A recent case in Pennsylvania argues for theory number three. Two newlyweds, apparently deciding murder would be a bonding experience for their three week anniversary, lured a man the wife had met through the dating section of Craigslist. When the wife gave a signal after parking the car at a remote location, the husband threw off the blanket he was hiding under and the two simultaneously stabbed and strangled the man to death.
The motive? It was a fantasy they both shared. According to police, “they just wanted to kill someone together.”
The Couples Murder of the Century
Things are not always that straightforward. In the fabulous book I just finished, Nathan Leopold and Richard Loeb were rich, highly intelligent college grads who had the world by the shoulders and murder on their minds. Or, at least, Richard did.
Richard Loeb had reportedly fantasized about murdering a random victim for years. Even as a child, he reportedly had fantasies of himself being tortured behind bars while an adoring and empathetic bevvy of beauties watched. Before he and Nathan formulated their homicidal plan, Richard read about crimes, planned crimes and he committed crimes (although none involving violence toward an individual).
Nathan was no angel; he described himself as a Nietzschien and believed himself to be a superman who was above the law. However, unlike Richard, there was no evidence that he put his beliefs into practice – or even contemplated doing so - before he met Richard.

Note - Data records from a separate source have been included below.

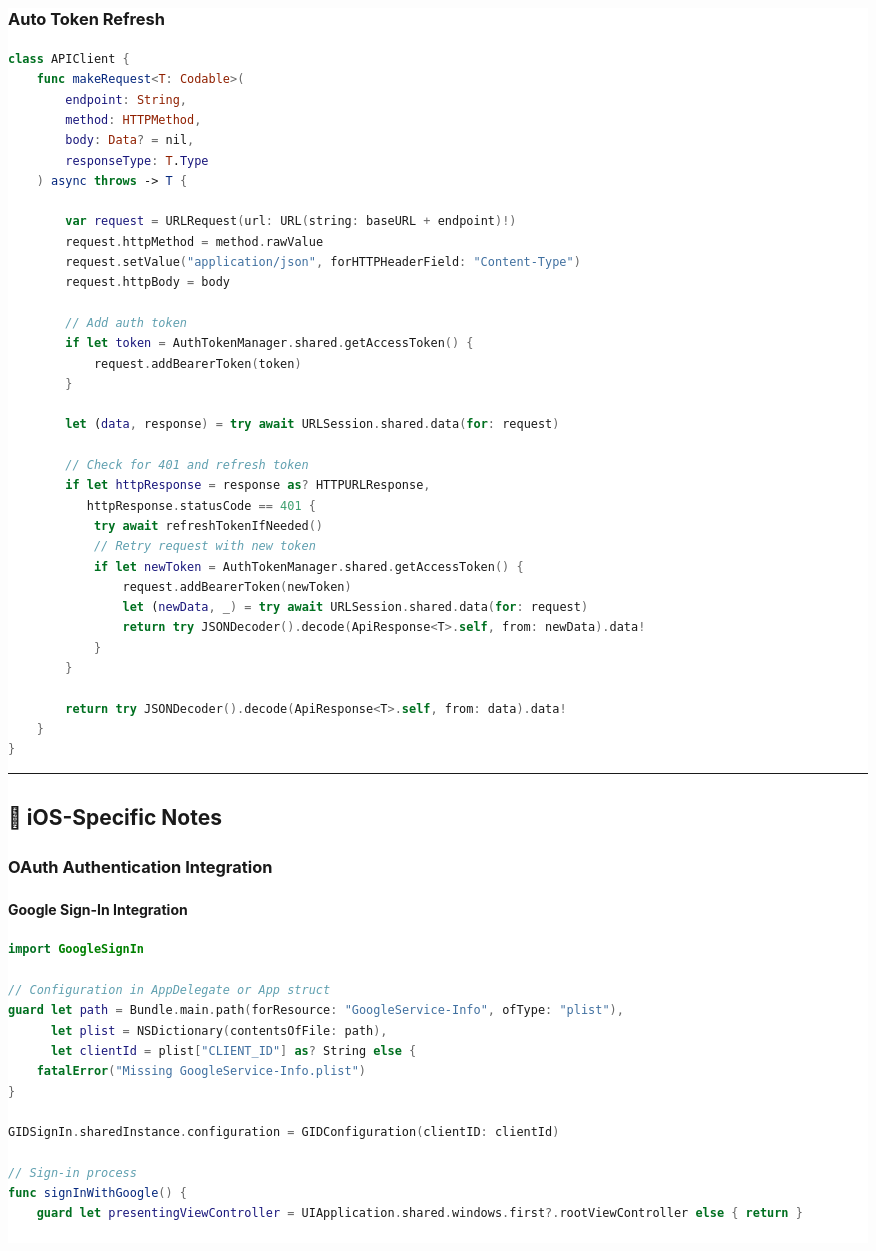 ### Auto Token Refresh
```swift
class APIClient {
    func makeRequest<T: Codable>(
        endpoint: String,
        method: HTTPMethod,
        body: Data? = nil,
        responseType: T.Type
    ) async throws -> T {
        
        var request = URLRequest(url: URL(string: baseURL + endpoint)!)
        request.httpMethod = method.rawValue
        request.setValue("application/json", forHTTPHeaderField: "Content-Type")
        request.httpBody = body
        
        // Add auth token
        if let token = AuthTokenManager.shared.getAccessToken() {
            request.addBearerToken(token)
        }
        
        let (data, response) = try await URLSession.shared.data(for: request)
        
        // Check for 401 and refresh token
        if let httpResponse = response as? HTTPURLResponse, 
           httpResponse.statusCode == 401 {
            try await refreshTokenIfNeeded()
            // Retry request with new token
            if let newToken = AuthTokenManager.shared.getAccessToken() {
                request.addBearerToken(newToken)
                let (newData, _) = try await URLSession.shared.data(for: request)
                return try JSONDecoder().decode(ApiResponse<T>.self, from: newData).data!
            }
        }
        
        return try JSONDecoder().decode(ApiResponse<T>.self, from: data).data!
    }
}
```

---

## 🍎 iOS-Specific Notes

### OAuth Authentication Integration

#### Google Sign-In Integration
```swift
import GoogleSignIn

// Configuration in AppDelegate or App struct
guard let path = Bundle.main.path(forResource: "GoogleService-Info", ofType: "plist"),
      let plist = NSDictionary(contentsOfFile: path),
      let clientId = plist["CLIENT_ID"] as? String else {
    fatalError("Missing GoogleService-Info.plist")
}

GIDSignIn.sharedInstance.configuration = GIDConfiguration(clientID: clientId)

// Sign-in process
func signInWithGoogle() {
    guard let presentingViewController = UIApplication.shared.windows.first?.rootViewController else { return }
    
```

Nathan’s fantasies centered around his role as a powerful slave who protected and adored a king. Unfortunately for Nathan (and, ultimately, their victim), Richard became that “king.” A lonely, unattractive boy, Richard was not only Nathan’s first real friend, he became the object of Nathan’s sexual passion as well. Richard reportedly did not share Nathan’s sexual preference, but was apparently willing to barter sexual encounters for various favors. It is likely that Nathan participated in their murder of a 14 year old boy more out of an attempt to please Richard than to satisfy any genuine bent toward homicide. However, like many non-dominant partners of murderous pairs, once he agreed to carry out his lover’s fantasy, he participated with enthusiasm.
The Devil Made Me Do It
Actually, in my research on deadly duos, I couldn’t find any examples of a morally, grounded individual who was completely corrupted by an evil genius. What I did find, though, were some striking examples of weak-minded, dependent persons who were quickly and easily transformed into whatever their dominant partner wanted them to be. Myra Hindley is as good an example as any of a mousy, unremarkable women who apparent odds of becoming a homicidal maniac were remarkably slim before she met Ian Brady. Yet she herself admitted that, even though she knew right from wrong and had never any violent urges on her own, she not only became a willing accomplice but ultimately took personal pleasure in the murders she and Ian committed.
The Bottom Line
Partners in thrill kills typically have one member who drives the murder mobile. However, this doesn’t mean the other person is a passive passenger. Most duos consist of a dominant person who teams up with an equally enthusiastic accomplice or someone who, because something is lacking in their own character, is easy to bring on board.